Update! Jurassic Quest has been renamed for 2015 and is now called "Discover the Dinosaurs".

I had to know more about Jurassic Quest.

Jurassic Quest, also known as "Return of the Dinosaurs" is a travelling show of big, animatronic (moving) dinosaur models. Who doesn't love dinosaurs? Imagine walking amongst huge animals like the monsters in Jurassic Park.

A history of disappointment in travelling shows has ingrained in me a deep skepticism. My girlfriend Suzi had already bought tickets for herself and her son. Social circle inertia was pulling me towards the event, but I hate feeling ripped off, so I scoured the web looking for black clouds and warnings about this gypsy event.

The JQ website had a handful of photos of their dinosaur models, advertising them as realistic, life size and animated. The website also quoted ticket prices and promised "more than 50 realistic dinosaurs". Yelp reviews were split 50/50 between "good" and "rip-off".

Tickets were $14 for kids, $18 for adults. These prices were higher than the price for the California State Fair, a huge event at this venue, so my expectations were high.

No, no they weren't. My expectations were that the event would be utterly underwhelming.

I took a closer look at the avenues for complaints.
1. The street address in Spring, Texas led to a post office box.
2. information@jurassicquest.com bounced. The email address wasn't configured.
3. Phone calls went directly to voicemail.

This was concerning, but to be honest, I was intregued by the prospect of executing an appropriate reaction to getting ripped off by a travelling dino show. I could always write a bad review, and I accepted that this would be good enough.

The day before the show, I was still undecided about attending. I had a plan: Exit interviews. I'd swing by Cal Expo to catch families as they left the dinosaur show, and ask for their opinions.


I arrived about 30 minutes before 5pm, and was met by dozens of families streaming out of the exits. It was awesome.

Here are all of the responses:

The negative reviews are much more eye-catching, aren't they? Don't let that completely obscure the generous field of "good" reviews.

Wearing jeans and a polo shirt, I realized I probably appeared to be an employee of the exhibit, conducting a little opinion poll at the exit. This may have tempered people's responses. The most critical responses came from people who had a moment to consider their response. Often I'd approach two parents, get a "good!" review from the first respondant, and get a "terrible, rip off" response from the second parent.

It was fascinating. I loved being there, collecting all of this raw data which was streaming out of the exits.

And yet, despite all the signs, all the warnings, I went anyway, and dragged, literally dragged my six and eight year old kids along for the adventure.

Kids (and everyone else) would have noted my skepticism about the event, which probably would have influenced them and soured their experience. I was determined to keep a good attitude about the show, or at least to keep the impression of a good attitude about the show.

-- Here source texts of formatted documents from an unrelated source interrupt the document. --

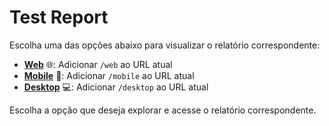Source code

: # Test Report

Escolha uma das opções abaixo para visualizar o relatório correspondente:

- [**Web**](./web) 🌐: Adicionar `/web` ao URL atual
- [**Mobile**](./mobile) 📱: Adicionar `/mobile` ao URL atual
- [**Desktop**](./desktop) 💻: Adicionar `/desktop` ao URL atual

Escolha a opção que deseja explorar e acesse o relatório correspondente.
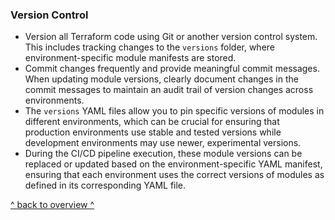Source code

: ### Version Control

- Version all Terraform code using Git or another version control system. This includes tracking changes to the `versions` folder, where environment-specific module manifests are stored.
- Commit changes frequently and provide meaningful commit messages. When updating module versions, clearly document changes in the commit messages to maintain an audit trail of version changes across environments.
- The `versions` YAML files allow you to pin specific versions of modules in different environments, which can be crucial for ensuring that production environments use stable and tested versions while development environments may use newer, experimental versions.
- During the CI/CD pipeline execution, these module versions can be replaced or updated based on the environment-specific YAML manifest, ensuring that each environment uses the correct versions of modules as defined in its corresponding YAML file.

[^ back to overview ^](../README.md)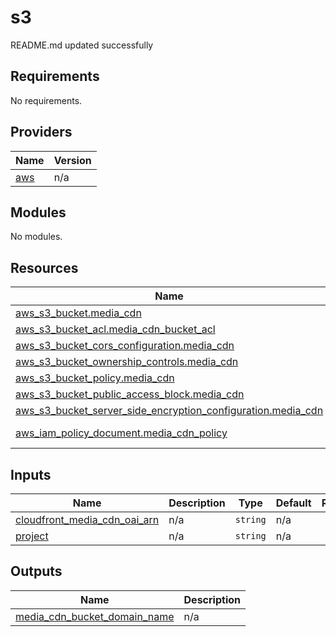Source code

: # s3

<!-- BEGINNING OF PRE-COMMIT-TERRAFORM DOCS HOOK -->
README.md updated successfully
<!-- END OF PRE-COMMIT-TERRAFORM DOCS HOOK -->

<!-- BEGIN_TF_DOCS -->
## Requirements

No requirements.

## Providers

| Name | Version |
|------|---------|
| <a name="provider_aws"></a> [aws](#provider\_aws) | n/a |

## Modules

No modules.

## Resources

| Name | Type |
|------|------|
| [aws_s3_bucket.media_cdn](https://registry.terraform.io/providers/hashicorp/aws/latest/docs/resources/s3_bucket) | resource |
| [aws_s3_bucket_acl.media_cdn_bucket_acl](https://registry.terraform.io/providers/hashicorp/aws/latest/docs/resources/s3_bucket_acl) | resource |
| [aws_s3_bucket_cors_configuration.media_cdn](https://registry.terraform.io/providers/hashicorp/aws/latest/docs/resources/s3_bucket_cors_configuration) | resource |
| [aws_s3_bucket_ownership_controls.media_cdn](https://registry.terraform.io/providers/hashicorp/aws/latest/docs/resources/s3_bucket_ownership_controls) | resource |
| [aws_s3_bucket_policy.media_cdn](https://registry.terraform.io/providers/hashicorp/aws/latest/docs/resources/s3_bucket_policy) | resource |
| [aws_s3_bucket_public_access_block.media_cdn](https://registry.terraform.io/providers/hashicorp/aws/latest/docs/resources/s3_bucket_public_access_block) | resource |
| [aws_s3_bucket_server_side_encryption_configuration.media_cdn](https://registry.terraform.io/providers/hashicorp/aws/latest/docs/resources/s3_bucket_server_side_encryption_configuration) | resource |
| [aws_iam_policy_document.media_cdn_policy](https://registry.terraform.io/providers/hashicorp/aws/latest/docs/data-sources/iam_policy_document) | data source |

## Inputs

| Name | Description | Type | Default | Required |
|------|-------------|------|---------|:--------:|
| <a name="input_cloudfront_media_cdn_oai_arn"></a> [cloudfront\_media\_cdn\_oai\_arn](#input\_cloudfront\_media\_cdn\_oai\_arn) | n/a | `string` | n/a | yes |
| <a name="input_project"></a> [project](#input\_project) | n/a | `string` | n/a | yes |

## Outputs

| Name | Description |
|------|-------------|
| <a name="output_media_cdn_bucket_domain_name"></a> [media\_cdn\_bucket\_domain\_name](#output\_media\_cdn\_bucket\_domain\_name) | n/a |
<!-- END_TF_DOCS -->

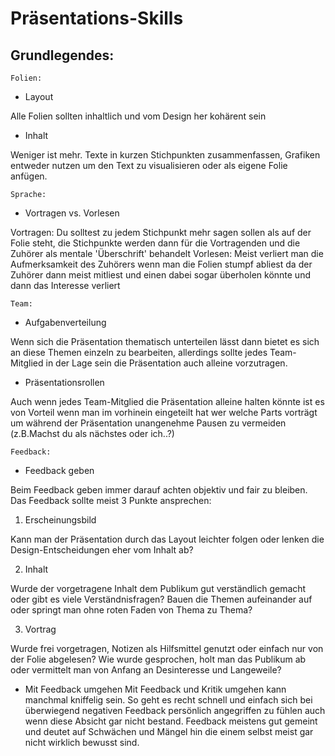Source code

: # Präsentations-Skills


## Grundlegendes: 

`Folien:`
- Layout

Alle Folien sollten inhaltlich und vom Design her kohärent sein

- Inhalt

Weniger ist mehr. Texte in kurzen Stichpunkten zusammenfassen, Grafiken entweder nutzen um den Text zu visualisieren oder als eigene Folie anfügen. 


`Sprache:`
- Vortragen vs. Vorlesen

Vortragen: Du solltest zu jedem Stichpunkt mehr sagen sollen als auf der Folie steht, die Stichpunkte werden dann für die Vortragenden und die Zuhörer als mentale 'Überschrift' behandelt
Vorlesen: Meist verliert man die Aufmerksamkeit des Zuhörers wenn man die Folien stumpf abliest da der Zuhörer dann meist mitliest und einen dabei sogar überholen könnte und dann das Interesse verliert


`Team:`
- Aufgabenverteilung

Wenn sich die Präsentation thematisch unterteilen lässt dann bietet es sich an diese Themen einzeln zu bearbeiten, allerdings sollte jedes Team-Mitglied in der Lage sein die Präsentation auch alleine vorzutragen.

- Präsentationsrollen

Auch wenn jedes Team-Mitglied die Präsentation alleine halten könnte ist es von Vorteil wenn man im vorhinein eingeteilt hat wer welche Parts vorträgt um während der Präsentation unangenehme Pausen zu vermeiden (z.B.Machst du als nächstes oder ich..?)

`Feedback:`
- Feedback geben

Beim Feedback geben immer darauf achten objektiv und fair zu bleiben. Das Feedback sollte meist 3 Punkte ansprechen: 

1. Erscheinungsbild

Kann man der Präsentation durch das Layout leichter folgen oder lenken die Design-Entscheidungen eher vom Inhalt ab?

2. Inhalt

Wurde der vorgetragene Inhalt dem Publikum gut verständlich gemacht oder gibt es viele Verständnisfragen? Bauen die Themen aufeinander auf oder springt man ohne roten Faden von Thema zu Thema?

3. Vortrag

Wurde frei vorgetragen, Notizen als Hilfsmittel genutzt oder einfach nur von der Folie abgelesen? Wie wurde gesprochen, holt man das Publikum ab oder vermittelt man von Anfang an Desinteresse und Langeweile? 

- Mit Feedback umgehen
Mit Feedback und Kritik umgehen kann manchmal kniffelig sein.
So geht es recht schnell und einfach sich bei überwiegend negativen Feedback persönlich angegriffen zu fühlen auch wenn diese Absicht gar nicht bestand. Feedback meistens gut gemeint und deutet auf Schwächen und Mängel hin die einem selbst meist gar nicht wirklich bewusst sind.

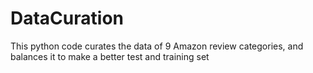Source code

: # DataCuration
This python code curates the data of 9 Amazon review categories, and balances it to make a better test and training set
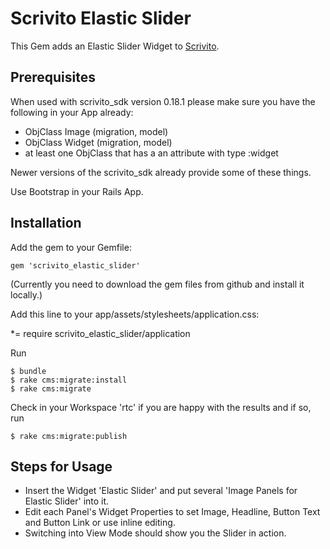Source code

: # Scrivito Elastic Slider

This Gem adds an Elastic Slider Widget to [Scrivito](http://scrivito.com).

## Prerequisites

When used with scrivito_sdk version 0.18.1 please make sure you have the following in your App already:
- ObjClass Image (migration, model)
- ObjClass Widget (migration, model)
- at least one ObjClass that has a an attribute with type :widget

Newer versions of the scrivito_sdk already provide some of these things.

Use Bootstrap in your Rails App.

## Installation

Add the gem to your Gemfile:

    gem 'scrivito_elastic_slider'

(Currently you need to download the gem files from github and install it locally.)

Add this line to your app/assets/stylesheets/application.css:

*= require scrivito_elastic_slider/application

Run

    $ bundle
    $ rake cms:migrate:install
    $ rake cms:migrate

Check in your Workspace 'rtc' if you are happy with the results and if so, run

    $ rake cms:migrate:publish


## Steps for Usage

- Insert the Widget 'Elastic Slider' and put several 'Image Panels for Elastic Slider' into it. 
- Edit each Panel's Widget Properties to set Image, Headline, Button Text and Button Link or use inline editing.
- Switching into View Mode should show you the Slider in action.
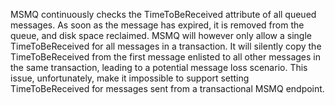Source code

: MSMQ continuously checks the TimeToBeReceived attribute of all queued messages. As soon as the message has expired, it is removed from the queue, and disk space reclaimed. MSMQ will however only allow a single TimeToBeReceived for all messages in a transaction. It will silently copy the TimeToBeReceived from the first message enlisted to all other messages in the same transaction, leading to a potential message loss scenario. This issue, unfortunately, make it impossible to support setting TimeToBeReceived for messages sent from a transactional MSMQ endpoint.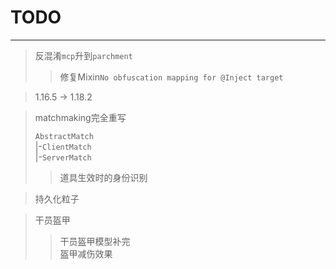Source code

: # TODO

---

> 反混淆`mcp`升到`parchment`
> > 修复Mixin`No obfuscation mapping for @Inject target`

> 1.16.5 -> 1.18.2

> matchmaking完全重写
>
> `AbstractMatch`\
> |-`ClientMatch`\
> |-`ServerMatch`
> > 道具生效时的身份识别

> 持久化粒子

> 干员盔甲
> >干员盔甲模型补完\
> >盔甲减伤效果

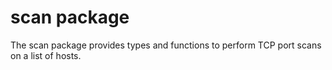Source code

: # scan package

The scan package provides types and functions to perform TCP port scans on a list of hosts.
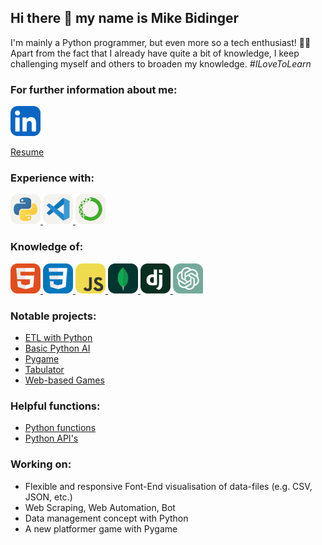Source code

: ## Hi there 👋 my name is Mike Bidinger

I'm mainly a Python programmer, but even more so a tech enthusiast! 👨‍💻
Apart from the fact that I already have quite a bit of knowledge, I keep challenging myself and others to broaden my knowledge. <i>#ILoveToLearn</i>

### For further information about me:

<a href="https://www.linkedin.com/in/mike-bidinger-359906247/" target="_blank">
  <picture>
    <img src="https://raw.githubusercontent.com/MikeBidinger/MikeBidinger/main/icons/LinkedIn.svg" alt="LinkedIn", height="48">
  </picture>
</a>

[Resume](https://github.com/MikeBidinger/Resume)

### Experience with:

<a href="https://www.python.org/" target="_blank">
  <picture>
    <source media="(prefers-color-scheme: dark)" srcset="https://raw.githubusercontent.com/MikeBidinger/MikeBidinger/main/icons/Python-Dark.svg">
    <img src="https://raw.githubusercontent.com/MikeBidinger/MikeBidinger/main/icons/Python-Light.svg" alt="Python", height="48">
  </picture>
</a>

<a href="https://code.visualstudio.com/" target="_blank">
  <picture>
    <source media="(prefers-color-scheme: dark)" srcset="https://raw.githubusercontent.com/MikeBidinger/MikeBidinger/main/icons/VSCode-Dark.svg">
    <img src="https://raw.githubusercontent.com/MikeBidinger/MikeBidinger/main/icons/VSCode-Light.svg" alt="VSCode", height="48">
  </picture>
</a>

<a href="https://www.anaconda.com/" target="_blank">
  <picture>
    <source media="(prefers-color-scheme: dark)" srcset="https://raw.githubusercontent.com/MikeBidinger/MikeBidinger/main/icons/Anaconda-Dark.png">
    <img src="https://raw.githubusercontent.com/MikeBidinger/MikeBidinger/main/icons/Anaconda-Light.png" alt="Anaconda", height="48">
  </picture>
</a>

### Knowledge of:

<a href="https://www.w3schools.com/html/" target="_blank">
  <picture>
    <img src="https://raw.githubusercontent.com/MikeBidinger/MikeBidinger/main/icons/HTML.svg" alt="HTML", height="48">
  </picture>
</a>

<a href="https://www.w3schools.com/css/" target="_blank">
  <picture>
    <img src="https://raw.githubusercontent.com/MikeBidinger/MikeBidinger/main/icons/CSS.svg" alt="CSS", height="48">
  </picture>
</a>

<a href="https://www.w3schools.com/js/" target="_blank">
  <picture>
    <img src="https://raw.githubusercontent.com/MikeBidinger/MikeBidinger/main/icons/JavaScript.svg" alt="JavaScript", height="48">
  </picture>
</a>

<a href="https://www.w3schools.com/mongodb/" target="_blank">
  <picture>
    <img src="https://raw.githubusercontent.com/MikeBidinger/MikeBidinger/main/icons/MongoDB.svg" alt="MongoDB", height="48">
  </picture>
</a>

<a href="https://www.w3schools.com/django/" target="_blank">
  <picture>
    <img src="https://raw.githubusercontent.com/MikeBidinger/MikeBidinger/main/icons/Django.svg" alt="Django", height="48">
  </picture>
</a>

<a href="https://chat.openai.com/" target="_blank">
  <picture>
    <img src="https://raw.githubusercontent.com/MikeBidinger/MikeBidinger/main/icons/ChatGPT.png" alt="ChatGPT", height="48">
  </picture>
</a>

### Notable projects:

- [ETL with Python](https://github.com/MikeBidinger/Python_ETL)
- [Basic Python AI](https://github.com/MikeBidinger/Python_AI)
- [Pygame](https://github.com/MikeBidinger/Pygame)
- [Tabulator](https://github.com/MikeBidinger/Tabulator)
- [Web-based Games](https://github.com/MikeBidinger/Web_Dev)

### Helpful functions:

- [Python functions](https://github.com/MikeBidinger/Python_Functions)
- [Python API's](https://github.com/MikeBidinger/Python_API)

### Working on:

- Flexible and responsive Font-End visualisation of data-files (e.g. CSV, JSON, etc.)
- Web Scraping, Web Automation, Bot
- Data management concept with Python
- A new platformer game with Pygame

<!--
**MikeBidinger/MikeBidinger** is a ✨ _special_ ✨ repository because its `README.md` (this file) appears on your GitHub profile.

Here are some ideas to get you started:

- 🔭 I’m currently working on ...
- 🌱 I’m currently learning ...
- 👯 I’m looking to collaborate on ...
- 🤔 I’m looking for help with ...
- 💬 Ask me about ...
- 📫 How to reach me: ...
- 😄 Pronouns: ...
- ⚡ Fun fact: ...
-->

On Sunday morning, we bought tickets and walked right in. There were two types of tickets for chidren, $14 tickets and $23 "VIP" tickets, which alllowed unlimited access to the dinosaur rides, the bounce houses and the archelogical dig exhibit. Kids without a VIP wristband would need to buy a $5 ticket to experience a ride or to visit one of the bounce houses.

The exhibition was in and around two buildings at Cal Expo in Sacramento. The C building and in a very large plastic hangar building.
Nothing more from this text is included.